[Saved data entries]

________________________________________

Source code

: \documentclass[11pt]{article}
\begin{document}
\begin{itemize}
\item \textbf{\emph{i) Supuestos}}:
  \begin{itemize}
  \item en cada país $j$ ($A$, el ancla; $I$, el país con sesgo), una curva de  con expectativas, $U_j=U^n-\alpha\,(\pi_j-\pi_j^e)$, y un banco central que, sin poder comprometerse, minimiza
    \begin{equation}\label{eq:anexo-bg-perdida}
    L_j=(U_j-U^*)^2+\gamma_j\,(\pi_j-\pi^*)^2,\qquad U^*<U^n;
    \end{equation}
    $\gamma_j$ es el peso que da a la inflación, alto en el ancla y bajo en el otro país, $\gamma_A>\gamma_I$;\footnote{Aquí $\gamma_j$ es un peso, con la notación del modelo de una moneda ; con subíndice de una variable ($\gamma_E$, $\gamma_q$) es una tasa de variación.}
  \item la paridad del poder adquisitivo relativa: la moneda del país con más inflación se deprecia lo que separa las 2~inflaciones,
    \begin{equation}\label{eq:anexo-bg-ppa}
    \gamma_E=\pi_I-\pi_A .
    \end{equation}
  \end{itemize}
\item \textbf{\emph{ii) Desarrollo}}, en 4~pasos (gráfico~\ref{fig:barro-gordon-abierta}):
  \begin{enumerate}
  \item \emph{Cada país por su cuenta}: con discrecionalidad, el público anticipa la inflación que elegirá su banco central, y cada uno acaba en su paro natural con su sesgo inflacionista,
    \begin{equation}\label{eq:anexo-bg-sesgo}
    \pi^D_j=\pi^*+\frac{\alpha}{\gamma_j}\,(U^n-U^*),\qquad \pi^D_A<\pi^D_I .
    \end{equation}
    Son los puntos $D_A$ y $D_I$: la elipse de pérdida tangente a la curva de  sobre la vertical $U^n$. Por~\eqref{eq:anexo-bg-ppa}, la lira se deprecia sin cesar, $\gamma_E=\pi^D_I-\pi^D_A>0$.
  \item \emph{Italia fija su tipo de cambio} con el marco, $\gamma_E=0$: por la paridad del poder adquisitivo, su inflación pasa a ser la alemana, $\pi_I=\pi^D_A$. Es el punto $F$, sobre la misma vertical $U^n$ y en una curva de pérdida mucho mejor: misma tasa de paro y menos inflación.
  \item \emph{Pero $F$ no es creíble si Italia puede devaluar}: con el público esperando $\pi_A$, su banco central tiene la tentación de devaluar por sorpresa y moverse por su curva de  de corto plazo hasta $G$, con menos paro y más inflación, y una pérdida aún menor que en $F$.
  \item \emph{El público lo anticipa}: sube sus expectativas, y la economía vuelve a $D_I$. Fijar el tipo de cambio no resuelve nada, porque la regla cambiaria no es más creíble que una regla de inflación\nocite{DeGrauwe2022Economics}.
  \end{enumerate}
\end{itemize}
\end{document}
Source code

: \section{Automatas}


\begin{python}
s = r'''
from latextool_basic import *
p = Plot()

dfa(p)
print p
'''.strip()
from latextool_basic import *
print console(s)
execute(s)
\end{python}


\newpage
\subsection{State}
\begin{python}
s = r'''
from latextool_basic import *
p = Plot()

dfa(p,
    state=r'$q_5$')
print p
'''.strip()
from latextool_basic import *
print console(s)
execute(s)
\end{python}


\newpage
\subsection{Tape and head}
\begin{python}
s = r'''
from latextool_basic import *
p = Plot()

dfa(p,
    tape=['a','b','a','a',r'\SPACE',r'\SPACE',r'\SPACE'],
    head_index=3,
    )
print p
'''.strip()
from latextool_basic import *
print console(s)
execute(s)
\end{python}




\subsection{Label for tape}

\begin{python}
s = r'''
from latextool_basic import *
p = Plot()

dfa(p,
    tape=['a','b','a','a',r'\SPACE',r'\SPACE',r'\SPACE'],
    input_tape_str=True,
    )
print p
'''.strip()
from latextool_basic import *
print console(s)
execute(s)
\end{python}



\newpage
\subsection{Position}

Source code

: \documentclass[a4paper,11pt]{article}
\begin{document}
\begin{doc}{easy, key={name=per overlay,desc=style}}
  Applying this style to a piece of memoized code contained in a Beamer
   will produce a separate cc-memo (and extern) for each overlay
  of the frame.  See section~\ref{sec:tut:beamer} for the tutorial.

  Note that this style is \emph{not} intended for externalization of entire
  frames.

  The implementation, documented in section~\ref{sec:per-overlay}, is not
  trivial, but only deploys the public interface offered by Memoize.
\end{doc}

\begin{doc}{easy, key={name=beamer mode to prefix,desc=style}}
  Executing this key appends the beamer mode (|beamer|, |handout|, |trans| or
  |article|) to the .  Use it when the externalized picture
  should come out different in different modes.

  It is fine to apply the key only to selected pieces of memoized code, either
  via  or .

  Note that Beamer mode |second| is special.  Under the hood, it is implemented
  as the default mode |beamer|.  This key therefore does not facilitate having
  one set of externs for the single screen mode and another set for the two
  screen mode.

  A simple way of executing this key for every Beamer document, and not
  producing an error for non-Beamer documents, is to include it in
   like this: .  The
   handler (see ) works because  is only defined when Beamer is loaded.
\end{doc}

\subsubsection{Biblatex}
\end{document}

________________________________________

▶ _Task to complete_
Each line above that contains the word "sesgo" should be returned.

▶ _Your response_
  \item en cada país $j$ ($A$, el ancla; $I$, el país con sesgo), una curva de  con expectativas, $U_j=U^n-\alpha\,(\pi_j-\pi_j^e)$, y un banco central que, sin poder comprometerse, minimiza
  \item \emph{Cada país por su cuenta}: con discrecionalidad, el público anticipa la inflación que elegirá su banco central, y cada uno acaba en su paro natural con su sesgo inflacionista,
    \begin{equation}\label{eq:anexo-bg-sesgo}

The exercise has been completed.